Stored data entries:
*-*-*

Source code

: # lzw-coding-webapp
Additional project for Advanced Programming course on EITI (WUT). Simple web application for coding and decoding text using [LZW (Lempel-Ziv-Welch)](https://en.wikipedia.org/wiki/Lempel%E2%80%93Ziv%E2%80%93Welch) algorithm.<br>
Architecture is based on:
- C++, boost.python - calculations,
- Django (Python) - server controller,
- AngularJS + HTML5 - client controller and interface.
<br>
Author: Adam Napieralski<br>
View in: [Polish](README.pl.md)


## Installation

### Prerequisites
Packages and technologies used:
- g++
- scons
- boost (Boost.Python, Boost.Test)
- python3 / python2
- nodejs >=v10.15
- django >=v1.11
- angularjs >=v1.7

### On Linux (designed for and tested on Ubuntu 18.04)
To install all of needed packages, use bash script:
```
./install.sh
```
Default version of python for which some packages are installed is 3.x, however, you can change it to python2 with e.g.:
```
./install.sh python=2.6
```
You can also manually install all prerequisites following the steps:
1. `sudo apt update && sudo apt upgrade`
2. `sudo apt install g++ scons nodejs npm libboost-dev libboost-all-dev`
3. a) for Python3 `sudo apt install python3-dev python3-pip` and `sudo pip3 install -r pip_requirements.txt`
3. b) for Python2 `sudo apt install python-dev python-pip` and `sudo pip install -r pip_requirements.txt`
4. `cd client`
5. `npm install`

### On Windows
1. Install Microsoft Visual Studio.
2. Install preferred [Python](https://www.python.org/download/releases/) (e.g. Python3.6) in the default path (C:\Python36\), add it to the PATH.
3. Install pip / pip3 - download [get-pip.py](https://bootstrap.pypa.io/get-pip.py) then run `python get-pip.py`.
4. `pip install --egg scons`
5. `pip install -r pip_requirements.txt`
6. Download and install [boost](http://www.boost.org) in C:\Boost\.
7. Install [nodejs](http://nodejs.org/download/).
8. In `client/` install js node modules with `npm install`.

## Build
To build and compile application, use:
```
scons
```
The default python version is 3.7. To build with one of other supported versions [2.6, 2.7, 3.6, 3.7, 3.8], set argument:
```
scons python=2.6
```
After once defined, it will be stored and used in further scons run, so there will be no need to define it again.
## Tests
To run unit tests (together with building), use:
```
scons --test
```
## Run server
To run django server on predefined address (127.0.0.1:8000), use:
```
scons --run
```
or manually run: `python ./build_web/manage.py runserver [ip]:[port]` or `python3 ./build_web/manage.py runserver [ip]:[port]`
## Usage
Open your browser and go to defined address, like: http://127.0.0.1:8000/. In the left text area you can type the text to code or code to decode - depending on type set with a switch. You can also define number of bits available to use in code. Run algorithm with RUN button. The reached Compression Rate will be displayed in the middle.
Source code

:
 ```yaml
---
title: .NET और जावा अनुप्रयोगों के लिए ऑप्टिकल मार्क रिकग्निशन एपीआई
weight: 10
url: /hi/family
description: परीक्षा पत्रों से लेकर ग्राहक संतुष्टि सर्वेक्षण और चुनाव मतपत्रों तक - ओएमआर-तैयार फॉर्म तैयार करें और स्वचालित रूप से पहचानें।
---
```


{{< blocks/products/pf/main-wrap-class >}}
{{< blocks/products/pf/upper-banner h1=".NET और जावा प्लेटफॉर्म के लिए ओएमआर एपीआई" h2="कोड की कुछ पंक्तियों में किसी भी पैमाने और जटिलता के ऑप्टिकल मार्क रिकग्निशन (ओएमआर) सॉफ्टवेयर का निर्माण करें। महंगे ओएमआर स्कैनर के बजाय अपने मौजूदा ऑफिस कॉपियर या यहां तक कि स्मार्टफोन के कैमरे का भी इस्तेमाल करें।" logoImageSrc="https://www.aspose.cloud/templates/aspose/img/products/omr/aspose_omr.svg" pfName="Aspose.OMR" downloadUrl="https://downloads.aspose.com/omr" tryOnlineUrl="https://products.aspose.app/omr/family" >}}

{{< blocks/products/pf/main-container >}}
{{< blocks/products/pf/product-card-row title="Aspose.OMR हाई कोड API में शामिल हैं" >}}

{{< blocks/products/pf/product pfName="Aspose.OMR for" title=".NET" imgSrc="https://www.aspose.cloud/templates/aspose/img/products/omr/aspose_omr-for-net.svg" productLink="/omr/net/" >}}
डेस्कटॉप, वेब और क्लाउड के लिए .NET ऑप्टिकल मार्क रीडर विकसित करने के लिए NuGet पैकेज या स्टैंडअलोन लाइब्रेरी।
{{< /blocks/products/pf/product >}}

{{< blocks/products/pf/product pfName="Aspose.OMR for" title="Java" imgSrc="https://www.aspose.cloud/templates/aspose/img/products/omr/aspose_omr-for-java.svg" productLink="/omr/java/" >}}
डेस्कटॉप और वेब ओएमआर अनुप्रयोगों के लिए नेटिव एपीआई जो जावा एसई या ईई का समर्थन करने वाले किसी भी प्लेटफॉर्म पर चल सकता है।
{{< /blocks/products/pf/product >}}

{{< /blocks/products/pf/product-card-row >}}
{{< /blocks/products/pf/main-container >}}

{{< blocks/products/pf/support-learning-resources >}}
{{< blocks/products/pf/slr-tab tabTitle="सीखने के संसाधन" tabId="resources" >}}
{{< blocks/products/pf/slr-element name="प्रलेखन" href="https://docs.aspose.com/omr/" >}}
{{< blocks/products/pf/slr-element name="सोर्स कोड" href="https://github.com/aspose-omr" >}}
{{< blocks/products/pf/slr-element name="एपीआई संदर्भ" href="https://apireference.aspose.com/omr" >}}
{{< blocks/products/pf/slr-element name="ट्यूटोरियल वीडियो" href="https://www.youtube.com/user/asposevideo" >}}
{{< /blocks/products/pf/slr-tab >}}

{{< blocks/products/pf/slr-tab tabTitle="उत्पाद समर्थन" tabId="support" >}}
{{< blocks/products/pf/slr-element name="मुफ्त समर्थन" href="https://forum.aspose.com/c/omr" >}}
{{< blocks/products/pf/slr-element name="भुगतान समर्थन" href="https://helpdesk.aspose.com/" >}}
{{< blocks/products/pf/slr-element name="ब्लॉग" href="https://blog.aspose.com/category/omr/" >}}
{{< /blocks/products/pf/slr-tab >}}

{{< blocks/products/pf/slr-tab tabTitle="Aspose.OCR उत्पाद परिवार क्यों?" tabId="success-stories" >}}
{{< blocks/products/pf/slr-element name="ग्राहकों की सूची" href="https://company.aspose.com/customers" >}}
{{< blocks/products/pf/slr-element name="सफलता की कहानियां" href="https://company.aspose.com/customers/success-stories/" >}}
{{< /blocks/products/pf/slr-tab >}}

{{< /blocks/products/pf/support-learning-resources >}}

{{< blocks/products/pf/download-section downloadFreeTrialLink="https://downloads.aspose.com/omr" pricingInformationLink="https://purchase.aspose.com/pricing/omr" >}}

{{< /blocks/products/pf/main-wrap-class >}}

*-*-*

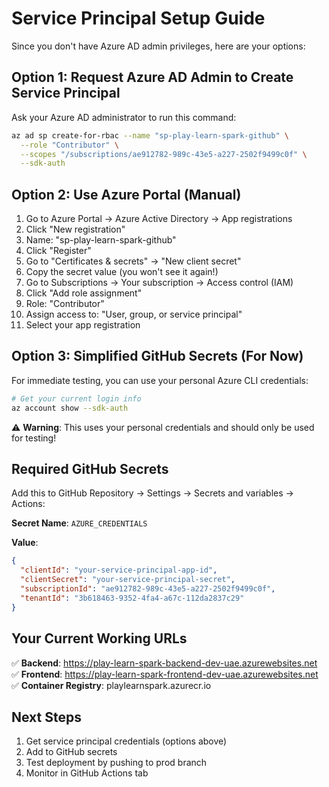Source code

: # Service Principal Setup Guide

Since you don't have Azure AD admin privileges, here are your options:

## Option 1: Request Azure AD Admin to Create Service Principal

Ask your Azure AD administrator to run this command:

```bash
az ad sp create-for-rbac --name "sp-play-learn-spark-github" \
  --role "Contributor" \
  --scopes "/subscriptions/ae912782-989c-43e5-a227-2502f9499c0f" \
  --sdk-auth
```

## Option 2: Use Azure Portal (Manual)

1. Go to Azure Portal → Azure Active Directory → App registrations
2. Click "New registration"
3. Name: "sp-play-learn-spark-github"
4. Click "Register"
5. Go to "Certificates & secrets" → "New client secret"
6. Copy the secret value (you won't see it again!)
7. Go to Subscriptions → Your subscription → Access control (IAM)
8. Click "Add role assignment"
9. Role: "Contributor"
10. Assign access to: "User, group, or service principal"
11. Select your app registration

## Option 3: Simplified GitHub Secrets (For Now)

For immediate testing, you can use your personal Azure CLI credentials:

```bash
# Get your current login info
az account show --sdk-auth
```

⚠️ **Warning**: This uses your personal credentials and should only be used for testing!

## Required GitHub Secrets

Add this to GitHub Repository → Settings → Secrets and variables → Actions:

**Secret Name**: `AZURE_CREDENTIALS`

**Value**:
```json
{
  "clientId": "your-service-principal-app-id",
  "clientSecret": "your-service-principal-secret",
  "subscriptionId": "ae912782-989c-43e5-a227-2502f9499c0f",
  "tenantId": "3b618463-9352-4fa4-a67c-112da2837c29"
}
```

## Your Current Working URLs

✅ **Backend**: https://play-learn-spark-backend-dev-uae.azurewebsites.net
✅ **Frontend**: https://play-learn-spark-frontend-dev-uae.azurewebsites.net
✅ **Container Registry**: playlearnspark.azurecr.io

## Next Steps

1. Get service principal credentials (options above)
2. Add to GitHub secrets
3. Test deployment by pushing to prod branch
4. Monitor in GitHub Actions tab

*-*-*

The expected answer is a copy of every line in the entries that holds the word "Click".

2. Click "New registration"
4. Click "Register"
8. Click "Add role assignment"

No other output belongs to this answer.